BEGIN Provided entries
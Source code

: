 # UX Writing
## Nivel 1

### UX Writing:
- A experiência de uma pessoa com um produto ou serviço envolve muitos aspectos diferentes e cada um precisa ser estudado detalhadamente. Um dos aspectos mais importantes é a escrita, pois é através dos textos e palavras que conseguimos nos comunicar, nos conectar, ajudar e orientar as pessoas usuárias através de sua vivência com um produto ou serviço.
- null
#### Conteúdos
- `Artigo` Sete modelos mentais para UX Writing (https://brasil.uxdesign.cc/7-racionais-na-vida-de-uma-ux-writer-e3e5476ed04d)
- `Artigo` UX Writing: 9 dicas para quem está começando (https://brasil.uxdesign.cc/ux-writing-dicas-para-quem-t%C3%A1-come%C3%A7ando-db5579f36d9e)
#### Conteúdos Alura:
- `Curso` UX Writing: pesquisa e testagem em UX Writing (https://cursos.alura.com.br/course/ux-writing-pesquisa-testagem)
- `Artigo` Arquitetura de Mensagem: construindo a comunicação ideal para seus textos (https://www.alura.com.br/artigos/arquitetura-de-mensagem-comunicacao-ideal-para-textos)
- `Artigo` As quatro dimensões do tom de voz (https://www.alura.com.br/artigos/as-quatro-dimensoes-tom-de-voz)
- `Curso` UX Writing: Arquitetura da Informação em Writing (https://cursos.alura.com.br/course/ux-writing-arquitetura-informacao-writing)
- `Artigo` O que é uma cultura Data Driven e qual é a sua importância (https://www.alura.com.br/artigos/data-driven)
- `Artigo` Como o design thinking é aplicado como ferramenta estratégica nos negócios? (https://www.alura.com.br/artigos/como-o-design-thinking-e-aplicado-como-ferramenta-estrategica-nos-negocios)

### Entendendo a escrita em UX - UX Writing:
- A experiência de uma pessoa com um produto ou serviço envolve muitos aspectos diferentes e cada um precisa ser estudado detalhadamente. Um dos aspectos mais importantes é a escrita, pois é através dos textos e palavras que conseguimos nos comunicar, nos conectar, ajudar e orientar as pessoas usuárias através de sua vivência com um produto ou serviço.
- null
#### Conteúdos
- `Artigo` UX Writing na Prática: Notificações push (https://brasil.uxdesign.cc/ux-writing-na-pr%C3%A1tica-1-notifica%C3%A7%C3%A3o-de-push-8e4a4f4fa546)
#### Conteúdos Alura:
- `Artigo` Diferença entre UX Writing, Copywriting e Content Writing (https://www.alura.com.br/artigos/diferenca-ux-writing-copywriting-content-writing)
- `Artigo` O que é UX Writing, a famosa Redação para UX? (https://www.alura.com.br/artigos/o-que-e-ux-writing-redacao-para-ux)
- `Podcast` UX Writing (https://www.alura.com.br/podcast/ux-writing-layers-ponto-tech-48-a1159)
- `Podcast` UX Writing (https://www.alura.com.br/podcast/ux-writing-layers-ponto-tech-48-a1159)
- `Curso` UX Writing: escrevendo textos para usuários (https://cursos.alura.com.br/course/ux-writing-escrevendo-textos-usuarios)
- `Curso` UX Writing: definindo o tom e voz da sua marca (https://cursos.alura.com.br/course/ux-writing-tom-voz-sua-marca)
END Provided entries
(Description of the task)
Copy out each record, keeping every word as it is.

(Exercise output)
Source code

: # UX Writing
## Nivel 1

### UX Writing:
- A experiência de uma pessoa com um produto ou serviço envolve muitos aspectos diferentes e cada um precisa ser estudado detalhadamente. Um dos aspectos mais importantes é a escrita, pois é através dos textos e palavras que conseguimos nos comunicar, nos conectar, ajudar e orientar as pessoas usuárias através de sua vivência com um produto ou serviço.
- null
#### Conteúdos
- `Artigo` Sete modelos mentais para UX Writing (https://brasil.uxdesign.cc/7-racionais-na-vida-de-uma-ux-writer-e3e5476ed04d)
- `Artigo` UX Writing: 9 dicas para quem está começando (https://brasil.uxdesign.cc/ux-writing-dicas-para-quem-t%C3%A1-come%C3%A7ando-db5579f36d9e)
#### Conteúdos Alura:
- `Curso` UX Writing: pesquisa e testagem em UX Writing (https://cursos.alura.com.br/course/ux-writing-pesquisa-testagem)
- `Artigo` Arquitetura de Mensagem: construindo a comunicação ideal para seus textos (https://www.alura.com.br/artigos/arquitetura-de-mensagem-comunicacao-ideal-para-textos)
- `Artigo` As quatro dimensões do tom de voz (https://www.alura.com.br/artigos/as-quatro-dimensoes-tom-de-voz)
- `Curso` UX Writing: Arquitetura da Informação em Writing (https://cursos.alura.com.br/course/ux-writing-arquitetura-informacao-writing)
- `Artigo` O que é uma cultura Data Driven e qual é a sua importância (https://www.alura.com.br/artigos/data-driven)
- `Artigo` Como o design thinking é aplicado como ferramenta estratégica nos negócios? (https://www.alura.com.br/artigos/como-o-design-thinking-e-aplicado-como-ferramenta-estrategica-nos-negocios)

### Entendendo a escrita em UX - UX Writing:
- A experiência de uma pessoa com um produto ou serviço envolve muitos aspectos diferentes e cada um precisa ser estudado detalhadamente. Um dos aspectos mais importantes é a escrita, pois é através dos textos e palavras que conseguimos nos comunicar, nos conectar, ajudar e orientar as pessoas usuárias através de sua vivência com um produto ou serviço.
- null
#### Conteúdos
- `Artigo` UX Writing na Prática: Notificações push (https://brasil.uxdesign.cc/ux-writing-na-pr%C3%A1tica-1-notifica%C3%A7%C3%A3o-de-push-8e4a4f4fa546)
#### Conteúdos Alura:
- `Artigo` Diferença entre UX Writing, Copywriting e Content Writing (https://www.alura.com.br/artigos/diferenca-ux-writing-copywriting-content-writing)
- `Artigo` O que é UX Writing, a famosa Redação para UX? (https://www.alura.com.br/artigos/o-que-e-ux-writing-redacao-para-ux)
- `Podcast` UX Writing (https://www.alura.com.br/podcast/ux-writing-layers-ponto-tech-48-a1159)
- `Podcast` UX Writing (https://www.alura.com.br/podcast/ux-writing-layers-ponto-tech-48-a1159)
- `Curso` UX Writing: escrevendo textos para usuários (https://cursos.alura.com.br/course/ux-writing-escrevendo-textos-usuarios)
- `Curso` UX Writing: definindo o tom e voz da sua marca (https://cursos.alura.com.br/course/ux-writing-tom-voz-sua-marca)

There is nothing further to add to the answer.